Com 11 faixas, Douglas traz em sua estética a valorização da cultura brasileira e sua essência ancestral, por meio da sua voz, composição musical e letra. Seus dreadlocks, destaque na arte da capa, produzida por ele, refletem a alma do projeto que vai além da negritude raiz. “É um trabalho em que o ego ficou de fora e deu espaço para manifestação de mensagens e reflexões, que vão de amor ao protesto. E, embora cada canção revele um sentido diferente, todas passeiam nas vertentes africanas”, frisa o músico.

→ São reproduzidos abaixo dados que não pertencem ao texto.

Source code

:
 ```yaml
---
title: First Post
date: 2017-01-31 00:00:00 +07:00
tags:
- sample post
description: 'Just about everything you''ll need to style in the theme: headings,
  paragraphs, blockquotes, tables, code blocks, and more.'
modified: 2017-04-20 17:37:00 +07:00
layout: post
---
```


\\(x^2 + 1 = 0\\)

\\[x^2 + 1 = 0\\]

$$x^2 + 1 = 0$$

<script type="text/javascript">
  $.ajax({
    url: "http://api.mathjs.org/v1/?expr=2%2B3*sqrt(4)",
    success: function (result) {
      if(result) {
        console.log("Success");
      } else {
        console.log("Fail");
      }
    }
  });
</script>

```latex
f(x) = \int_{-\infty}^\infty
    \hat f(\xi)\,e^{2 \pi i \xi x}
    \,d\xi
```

O álbum conceito também faz referência à Iemanjá, já que o dia escolhido para o seu lançamento milhares de brasileiros, adeptos das religiões de matriz africana e adoradores, homenageiam o orixá, conhecido como a rainha do mar.

AFRO está disponível em todas as plataformas digitais“Ouça e escolha o seu hino.”, sugere o artista que promete levar a mensagem em diversos ritmos: afoxé, axé, afro beat, candombe, samba, samba reggae, forró e reggae.

Gravado em Los Angeles com selo independente, o disco AFRO tem percussão assinada por  Japa System e conta com a participação dos baixistas Cesário Leony e Elpídio Bastos em algumas faixas ao lado de Douglas Felipe, no teclado. E ainda, Marcelo Sabóia, responsável pela mixagem e masterização.

 

Sobre Douglas Felipe

 Integrou a banda Olodum entre 1993 e 1999  e com ela lançou cinco álbuns e rodou o mundo apresentando-se em mais de 80 países ao lado de bandas e músicos, dentre eles, Ziggy Marley, Inner Circle, Luke Dube, Big Mountain,: Sadao Watanabe , Carlos Toshiki , Bjork, Isaac Hayes  e Maxi Priest. E com Gilberto Gil, Caetano Veloso, Gal Costa, Daniela Mercury, Ivete Sangalo, Chiclete com Banana, Sandra de Sá, Jorge Ben Jor, Paralamas do Sucesso, Barão Vermelho, Chico Science e Nação Zumbi.

Como membro do Olodum, acompanhou a gravação do clipe “They don’t care about us”, na Bahia, lançado pelo rei do pop, Michael Jackson.

Em 1999, participou da turnê “Omelete Man”, como tecladista da banda do Carlinhos Brown. É parceiro do Carlinhos Brown, na canção “Vai Rolar”, incluída no disco “Bahia no Mundo – Mito e Verdade, de 2001, e sucesso na carreira do baiano.

Em Los Angeles desde 2001, já trabalhou com  artistas como Boom Shaka, Pato Banto e Elijha Rock. Estudou no Los Angeles Record Workshop , tempo em que compôs novas canções world music.